The worst part is that the real, in-your-face nominal total of global derivatives may actually be several quadrillion, or even the hundreds of quadrillions of dollars, as has been previously estimated, I forget where, but you can trust me on this one because you don’t forget a thing like learning of a $225 quadrillion estimate for total global derivatives outstanding, which is 4,500 times as large as the world’s $50 trillion GDP, which is so bizarre that I can hardly imagine it, and have drunk many, many shots of various alcoholic beverages trying to get to the “zone” where I can even vaguely comprehend such a figure, which seems to be that narrow “window of opportunity” right before I pass out after raising my head up off the floor and loudly declaring “$166,667? Sure! Why not?”

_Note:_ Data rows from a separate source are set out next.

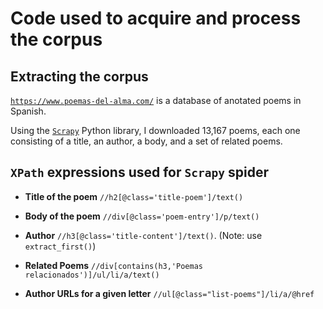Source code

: # Code used to acquire and process the corpus

## Extracting the corpus
[`https://www.poemas-del-alma.com/`](https://www.poemas-del-alma.com/) is a database of anotated poems in Spanish.

Using the [`Scrapy`](https://docs.scrapy.org/en/latest/index.html) Python library, I downloaded 13,167 poems, each one consisting of a title, an author, a body, and a set of related poems.

## `XPath` expressions used for `Scrapy` spider
* **Title of the poem**
`//h2[@class='title-poem']/text()`

* **Body of the poem**
`//div[@class='poem-entry']/p/text()`

* **Author**
`//h3[@class='title-content']/text()`. (Note: use `extract_first()`)

* **Related Poems**
`//div[contains(h3,'Poemas relacionados')]/ul/li/a/text()`

* **Author URLs for a given letter**
`//ul[@class="list-poems"]/li/a/@href`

A lot of these derivatives cancel out-- JP Morgan Chase owes a billion to Goldman Sachs, but Goldman owes a billion to Chase on some other contract, so it comes out even. But we don't know who's got what. Nobody really knows which banks might be left standing and which will be mere smoldering ruins, once these contracts start getting triggered. Certain banks will never be allowed to go under, and the Fed will print new money to give to them to plug the holes in their balance sheets, even if it means decimating the dollar.

The fact that gold has no counter-party risk will be a big part of its appeal, in the not-distant future.